Not Too Old for Another Surprise
Crabby Old Lady on Cutting the Cable Cord

10 Myths About Ageing

When, in 1995, I began to research what ageing is all about, there were hardly any non-academic books about it (and so it remained until 2005 when the media caught on that the oldest baby boomers were turning 60 and ageing became a hot topic).

Before the subject of ageing took off, one of the least dense, most useful books was written by a Harvard specialist in cognitive ageing, Douglas H. Powell, titled The Nine Myths of Aging. As you would expect, it refutes entrenched ideas and false beliefs that had been (and still are) prevalent about old people.

The most important myth, the one that supports all others is this: All old people are pretty much the same.

As you may have heard, if you've met one old person, you've met one old person. Way too many younger people lump us all together under whichever stereotypes about age they believe in.

But my favorite of Powell's myths is an extra, a tenth one he included: “Aging is a boring subject.” It certainly has not become so for me through these two decades.

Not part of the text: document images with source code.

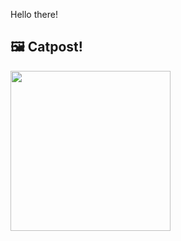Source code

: Hello there!



## 🖼️ Catpost!

<sub>
    <img src="https://cdn2.thecatapi.com/images/05zuf73Wv.jpg" height="256">
</sub>

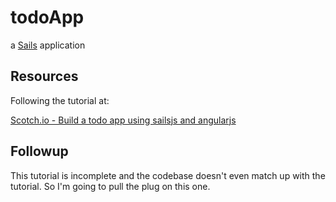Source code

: # todoApp

a [Sails](http://sailsjs.org) application

## Resources

Following the tutorial at:

[Scotch.io - Build a todo app using sailsjs and angularjs](https://scotch.io/tutorials/build-a-todo-app-using-sailsjs-and-angularjs)

## Followup

This tutorial is incomplete and the codebase doesn't even match up with the tutorial.
So I'm going to pull the plug on this one.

Other writers, before and after Powell, have issued their myths of aging and although they don't usually acknowledge the lists that came before their own, they are the same - or close enough. And that is all the more reason to keep repeating them until the world gets it.

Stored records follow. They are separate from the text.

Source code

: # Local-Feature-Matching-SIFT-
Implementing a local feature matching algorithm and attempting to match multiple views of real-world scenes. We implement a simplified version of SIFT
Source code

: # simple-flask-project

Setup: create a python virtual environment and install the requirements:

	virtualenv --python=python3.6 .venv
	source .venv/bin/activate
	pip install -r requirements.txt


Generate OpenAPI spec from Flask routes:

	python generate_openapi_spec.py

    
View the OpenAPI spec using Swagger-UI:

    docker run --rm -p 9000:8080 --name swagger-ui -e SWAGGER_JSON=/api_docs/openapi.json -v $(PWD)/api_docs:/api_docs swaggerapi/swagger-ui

Most myths-of-aging lists contain nine or ten items. The latest book, Great Myths of Aging, contains 37. Excessive, thought I, but I like the specificity that shorter lists necessarily skim too quickly. A few of the 37:

3. Older people worry too much about falling
(no they don't)

14. Wisdom comes with age, so older adults are wise
(Not necessarily and not all of them)

29. Older workers are inferior to younger workers
(No they are not)

35. A majority of older adults end up in nursing homes and stay there until they die
(No they don't; by miles they don't)

The authors of the highly readable “New Myths” are Joan T. Erber and Lenore T. Szuchman, both professors emeritus in psychology. This week, they shortened their long list to the more traditional 10 for an article in The Guardian.

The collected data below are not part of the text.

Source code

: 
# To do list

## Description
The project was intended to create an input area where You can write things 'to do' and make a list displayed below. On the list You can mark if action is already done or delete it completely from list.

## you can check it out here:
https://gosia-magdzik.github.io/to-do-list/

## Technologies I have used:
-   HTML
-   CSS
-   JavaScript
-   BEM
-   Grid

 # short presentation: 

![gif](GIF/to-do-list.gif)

They start off with what I call the “eew” myth. “Eew” because there is not a person alive who wants to know anything at all, not a smidgen, about sex and their parents which is probably the biggest reason the majority believe “Older people lose interest in sex.” The writers explain:

”Many surveys prove this to be false. In one study, 74% of women and 72% of men aged between 75 and 85 said that satisfactory sex is essential to maintaining a relationship...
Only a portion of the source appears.